Sunday, January 15, 2006
Iphigenia In Aulis
Recently, I stumbled upon the film Ιφιγενια (made in Greece during the late seventies). It was an excellent opportunity to practice my Greek (it was spoken in Modern Greek, but subtitled in English- thankfully). It was also an excellent opportunity to experience the Modern Greek interpretation of the story.
After reading Euripides' play (upon which the movie is based), I was amazed at how closely the film followed the ancient playwrite's text.
It was great to see all of our old friends before their charged arrival at Troy. It made Achilles' refusal to fight seem less petulant and more understandable. After all, Agamemnon had already "offered" his daughter to Achilles in marriage only to have it be a ruse to lure Iphigenia to Aulis for the sacrifice. Perhaps Achilles grew tired of having Agamemnon take women from him. Thus, when Briseis was claimed by the king after the initial Trojan battles, Achilles stormed back to his tent and refused to fight.
But, we're not talking about Achilles and his rage. We're talking about Iphigenia. Euripides wrote the play in 405 BCE and yet it resonates beautifully with the modern audience. I stopped myself several times during the reading of the play and thought: the words I'm reading were penned over two thousand years ago. For two thousand years these characters have done this tragic dance. Even then, it was an old story- from the Bronze Age. When I think about the inspiration and entertainment that these stories still bring, the connection with all of the generations of humanity that have gone before...but, I digress.
It's easy to see the parallel with the Old Testament story of Abraham preparing to sacrifice his son, Isaac. But, it's also easy to spot the fundamental difference between these two stories of a father sacrificng his beloved child. Abraham's task is a test of faith. Once he passes this test, the sacrifice need no longer occur and a ram is killed instead. Agamemnon, on the other hand, does not face a test of faith (though he does briefly question the motives of the oracles). Agamemnon faces the far less spectacular choices of: the fortunes of his house against the fortunes of Greece, the impotence of one man against a mob, and indecision and second guessing that a man must endure when faced with a horrible situation.
My wife thought that Agamemnon displayed some of the onerous characteristics of the Ogre Father of various myths and stories, but I disagree. Here was a man forced to choose between his country and his daughter (he went back and forth on this decision throughout the play). He was forced to choose between his eldest and most beloved daughter and the rest of his family. Remember, Iphigenia's sisters were back at the palace and the mob threatened to return and destroy Agamemnon's house if he did not make the sacrifice to appease Artemis.

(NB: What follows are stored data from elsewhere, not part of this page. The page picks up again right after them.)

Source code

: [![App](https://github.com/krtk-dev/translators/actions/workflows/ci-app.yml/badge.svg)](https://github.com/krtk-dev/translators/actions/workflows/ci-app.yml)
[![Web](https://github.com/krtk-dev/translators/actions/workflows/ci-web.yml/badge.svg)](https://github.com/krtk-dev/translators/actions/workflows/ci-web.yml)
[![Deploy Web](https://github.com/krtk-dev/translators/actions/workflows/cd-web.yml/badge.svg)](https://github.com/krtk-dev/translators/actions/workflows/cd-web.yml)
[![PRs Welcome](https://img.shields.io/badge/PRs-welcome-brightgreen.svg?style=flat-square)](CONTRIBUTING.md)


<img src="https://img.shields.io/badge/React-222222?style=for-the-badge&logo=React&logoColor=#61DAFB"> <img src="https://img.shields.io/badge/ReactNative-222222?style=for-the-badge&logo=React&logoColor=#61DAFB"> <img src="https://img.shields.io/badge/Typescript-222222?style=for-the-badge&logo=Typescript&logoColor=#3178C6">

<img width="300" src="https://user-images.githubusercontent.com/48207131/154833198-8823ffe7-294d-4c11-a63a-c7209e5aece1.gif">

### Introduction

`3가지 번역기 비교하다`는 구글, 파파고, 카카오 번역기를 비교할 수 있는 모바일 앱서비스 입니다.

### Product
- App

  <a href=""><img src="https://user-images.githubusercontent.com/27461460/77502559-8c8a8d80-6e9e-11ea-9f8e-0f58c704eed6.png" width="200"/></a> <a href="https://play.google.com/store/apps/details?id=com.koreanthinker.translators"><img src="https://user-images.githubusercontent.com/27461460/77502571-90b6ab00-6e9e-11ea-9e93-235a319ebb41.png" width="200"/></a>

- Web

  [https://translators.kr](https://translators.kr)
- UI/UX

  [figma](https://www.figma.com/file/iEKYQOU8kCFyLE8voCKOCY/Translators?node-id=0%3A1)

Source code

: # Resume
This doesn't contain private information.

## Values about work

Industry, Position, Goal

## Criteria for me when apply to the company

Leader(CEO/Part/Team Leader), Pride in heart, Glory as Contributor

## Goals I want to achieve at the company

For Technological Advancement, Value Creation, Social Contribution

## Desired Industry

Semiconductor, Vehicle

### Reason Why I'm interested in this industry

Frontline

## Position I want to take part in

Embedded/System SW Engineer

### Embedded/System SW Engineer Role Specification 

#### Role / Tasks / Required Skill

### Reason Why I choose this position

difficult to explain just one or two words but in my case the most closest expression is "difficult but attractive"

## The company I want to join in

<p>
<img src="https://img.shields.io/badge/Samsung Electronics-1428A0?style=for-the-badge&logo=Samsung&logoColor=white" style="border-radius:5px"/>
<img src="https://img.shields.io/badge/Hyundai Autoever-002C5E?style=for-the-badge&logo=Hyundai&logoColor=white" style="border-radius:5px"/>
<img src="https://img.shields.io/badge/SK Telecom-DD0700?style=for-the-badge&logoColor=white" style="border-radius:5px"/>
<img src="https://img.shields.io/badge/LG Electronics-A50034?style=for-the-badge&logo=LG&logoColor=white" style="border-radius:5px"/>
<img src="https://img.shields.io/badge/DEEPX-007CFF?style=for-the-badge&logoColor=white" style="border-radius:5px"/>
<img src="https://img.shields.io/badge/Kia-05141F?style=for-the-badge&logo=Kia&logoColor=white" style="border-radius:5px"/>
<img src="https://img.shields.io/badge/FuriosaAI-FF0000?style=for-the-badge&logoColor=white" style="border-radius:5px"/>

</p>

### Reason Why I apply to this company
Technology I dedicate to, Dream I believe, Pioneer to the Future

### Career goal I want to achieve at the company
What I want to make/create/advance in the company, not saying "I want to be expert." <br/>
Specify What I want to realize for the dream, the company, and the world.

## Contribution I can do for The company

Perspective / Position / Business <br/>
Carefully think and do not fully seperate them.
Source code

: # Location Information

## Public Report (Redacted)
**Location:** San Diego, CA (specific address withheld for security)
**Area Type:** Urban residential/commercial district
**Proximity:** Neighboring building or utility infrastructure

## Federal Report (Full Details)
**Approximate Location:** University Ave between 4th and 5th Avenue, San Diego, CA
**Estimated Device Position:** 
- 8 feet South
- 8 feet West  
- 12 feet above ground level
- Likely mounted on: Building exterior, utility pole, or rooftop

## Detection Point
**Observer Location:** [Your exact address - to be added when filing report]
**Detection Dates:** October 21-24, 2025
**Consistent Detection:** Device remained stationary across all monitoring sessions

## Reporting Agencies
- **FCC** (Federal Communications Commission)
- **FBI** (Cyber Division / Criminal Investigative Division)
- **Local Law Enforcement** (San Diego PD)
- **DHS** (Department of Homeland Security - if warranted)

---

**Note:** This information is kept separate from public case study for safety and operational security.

Once the winds began to blow, they could unbeach their ships and vent their lust for battle on the Trojans.
Iphigenia's speech at her father's knees was moving and almost flew from tragedy to pathos. Euripides wisely focused on "what" was happening and not "why". He focused on "how" it was happening and how it affected the lives and emotional states of those involved. Only Iphigenia's mother was truly absorbed by the motives- her sister's infidelity. (Remember that Clytemnestra and Helen were sisters).
One last thought for the moment: knowing the Greek myths, I can't help but feel that perhaps the biggest reason for the drama being endured by Agamemnon was not Helen's betrayal of Meneleus when she ran off with Paris, nor Euripides newfound patriotism in Greece as a whole (and not just Athens), but rather Agamemnon's slaughter of Atremis' stag. Yes, I know that the episode is mentioned and given as the impetus for the specific sacrifice, but Euripides was still a man of his time. We have seen time and again that major mythical sin was overstepping the bounds appropriate for a mortal, even though he be a hero. Agamemnon overstepped those bounds for a single moment, but the gods see time differently than we do.